• _EXERCISE AIM_
Transcribe each entry exactly; skip the images.

• _EXTRACTED DATA_

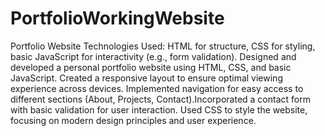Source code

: # PortfolioWorkingWebsite
 Portfolio Website 
Technologies Used: HTML for structure, CSS for styling, basic JavaScript for interactivity (e.g., form 
validation). 
Designed and developed a personal portfolio website using HTML, CSS, and basic JavaScript. 
Created a responsive layout to ensure optimal viewing experience across devices. Implemented 
navigation for easy access to different sections (About, Projects, Contact).Incorporated a contact form 
with basic validation for user interaction. Used CSS to style the website, focusing on modern design 
principles and user experience.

• _WRITTEN ANSWER_
Source code

: # PortfolioWorkingWebsite
 Portfolio Website 
Technologies Used: HTML for structure, CSS for styling, basic JavaScript for interactivity (e.g., form 
validation). 
Designed and developed a personal portfolio website using HTML, CSS, and basic JavaScript. 
Created a responsive layout to ensure optimal viewing experience across devices. Implemented 
navigation for easy access to different sections (About, Projects, Contact).Incorporated a contact form 
with basic validation for user interaction. Used CSS to style the website, focusing on modern design 
principles and user experience.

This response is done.